┌──

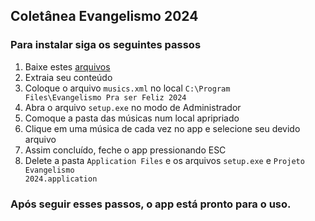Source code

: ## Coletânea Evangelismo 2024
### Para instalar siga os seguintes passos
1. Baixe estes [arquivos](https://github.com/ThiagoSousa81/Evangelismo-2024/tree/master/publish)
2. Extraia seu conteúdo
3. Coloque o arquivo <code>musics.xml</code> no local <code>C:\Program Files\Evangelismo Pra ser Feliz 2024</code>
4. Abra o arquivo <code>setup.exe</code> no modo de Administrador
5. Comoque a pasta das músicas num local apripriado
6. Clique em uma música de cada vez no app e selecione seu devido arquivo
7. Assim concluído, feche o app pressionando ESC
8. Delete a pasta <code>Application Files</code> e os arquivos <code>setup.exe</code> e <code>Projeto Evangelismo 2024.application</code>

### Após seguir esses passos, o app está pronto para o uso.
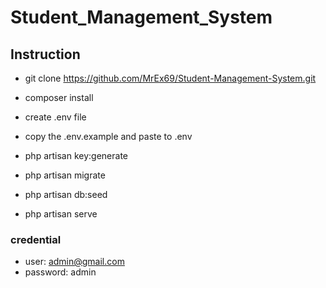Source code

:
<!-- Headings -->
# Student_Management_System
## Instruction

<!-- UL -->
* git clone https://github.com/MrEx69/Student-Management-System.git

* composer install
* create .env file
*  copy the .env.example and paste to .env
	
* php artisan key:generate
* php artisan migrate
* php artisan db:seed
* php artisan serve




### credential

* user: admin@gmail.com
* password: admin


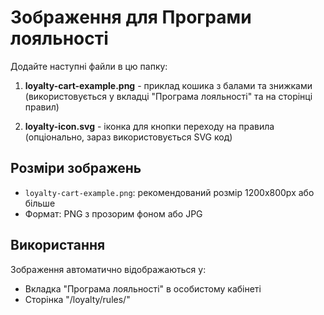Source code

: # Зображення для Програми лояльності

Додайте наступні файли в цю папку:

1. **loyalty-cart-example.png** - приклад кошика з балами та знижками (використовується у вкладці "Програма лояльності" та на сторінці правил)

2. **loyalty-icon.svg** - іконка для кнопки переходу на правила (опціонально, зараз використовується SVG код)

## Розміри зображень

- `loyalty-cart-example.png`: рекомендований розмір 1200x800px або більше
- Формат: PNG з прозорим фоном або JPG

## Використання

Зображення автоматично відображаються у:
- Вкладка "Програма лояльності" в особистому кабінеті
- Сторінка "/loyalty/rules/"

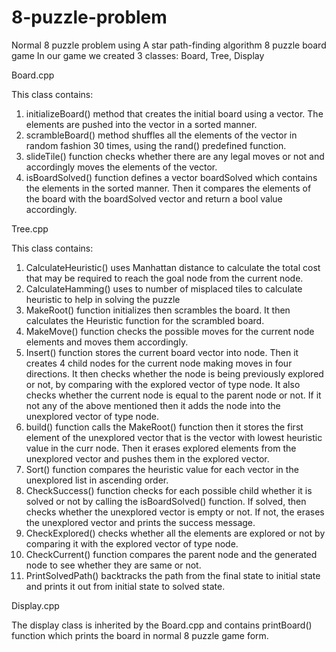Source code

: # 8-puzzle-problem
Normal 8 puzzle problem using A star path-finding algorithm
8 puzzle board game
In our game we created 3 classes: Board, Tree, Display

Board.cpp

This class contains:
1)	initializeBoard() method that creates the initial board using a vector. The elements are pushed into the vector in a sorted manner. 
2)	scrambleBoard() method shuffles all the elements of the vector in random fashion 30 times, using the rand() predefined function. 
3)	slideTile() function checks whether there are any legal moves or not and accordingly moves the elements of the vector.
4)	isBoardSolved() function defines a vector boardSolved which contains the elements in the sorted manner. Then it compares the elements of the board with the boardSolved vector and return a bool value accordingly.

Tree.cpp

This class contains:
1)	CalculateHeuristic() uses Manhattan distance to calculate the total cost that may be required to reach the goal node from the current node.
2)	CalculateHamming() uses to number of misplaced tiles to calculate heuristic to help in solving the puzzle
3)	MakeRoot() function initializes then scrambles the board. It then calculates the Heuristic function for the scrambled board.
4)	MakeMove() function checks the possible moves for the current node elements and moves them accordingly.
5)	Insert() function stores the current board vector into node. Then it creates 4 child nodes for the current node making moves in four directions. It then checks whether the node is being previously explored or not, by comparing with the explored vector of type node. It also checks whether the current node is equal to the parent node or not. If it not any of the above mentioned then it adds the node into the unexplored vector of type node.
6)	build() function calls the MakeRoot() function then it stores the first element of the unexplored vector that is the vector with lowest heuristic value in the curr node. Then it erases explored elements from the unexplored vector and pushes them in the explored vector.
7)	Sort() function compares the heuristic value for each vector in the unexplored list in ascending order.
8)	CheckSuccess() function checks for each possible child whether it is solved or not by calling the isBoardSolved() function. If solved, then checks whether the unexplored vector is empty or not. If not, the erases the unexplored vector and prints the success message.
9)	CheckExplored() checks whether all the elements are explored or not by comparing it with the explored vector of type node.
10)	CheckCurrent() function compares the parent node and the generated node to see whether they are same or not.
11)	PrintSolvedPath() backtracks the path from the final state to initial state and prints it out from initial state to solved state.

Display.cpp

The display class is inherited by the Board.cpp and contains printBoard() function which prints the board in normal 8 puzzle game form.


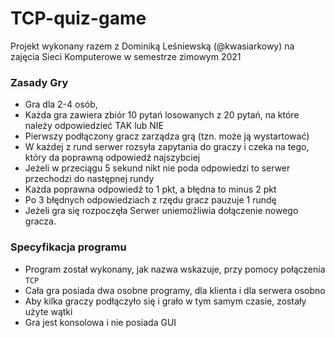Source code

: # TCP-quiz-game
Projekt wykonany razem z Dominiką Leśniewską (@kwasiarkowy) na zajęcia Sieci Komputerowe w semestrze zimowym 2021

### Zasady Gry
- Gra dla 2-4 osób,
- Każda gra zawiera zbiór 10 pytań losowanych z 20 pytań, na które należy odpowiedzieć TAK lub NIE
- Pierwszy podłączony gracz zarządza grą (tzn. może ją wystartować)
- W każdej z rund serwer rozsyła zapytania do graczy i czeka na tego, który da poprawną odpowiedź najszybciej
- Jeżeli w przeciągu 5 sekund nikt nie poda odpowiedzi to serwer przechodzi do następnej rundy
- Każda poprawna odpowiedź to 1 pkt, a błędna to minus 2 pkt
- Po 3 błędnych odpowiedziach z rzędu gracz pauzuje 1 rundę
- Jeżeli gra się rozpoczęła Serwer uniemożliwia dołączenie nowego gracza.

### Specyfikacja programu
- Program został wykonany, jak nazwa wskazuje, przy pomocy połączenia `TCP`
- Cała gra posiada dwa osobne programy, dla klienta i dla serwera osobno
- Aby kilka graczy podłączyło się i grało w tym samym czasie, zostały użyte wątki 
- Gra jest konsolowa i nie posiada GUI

└──

Determine the count of lines in the data that contain the string "odpowiedź", and reply with that count alone.

▶ _Solution to the problem_: 2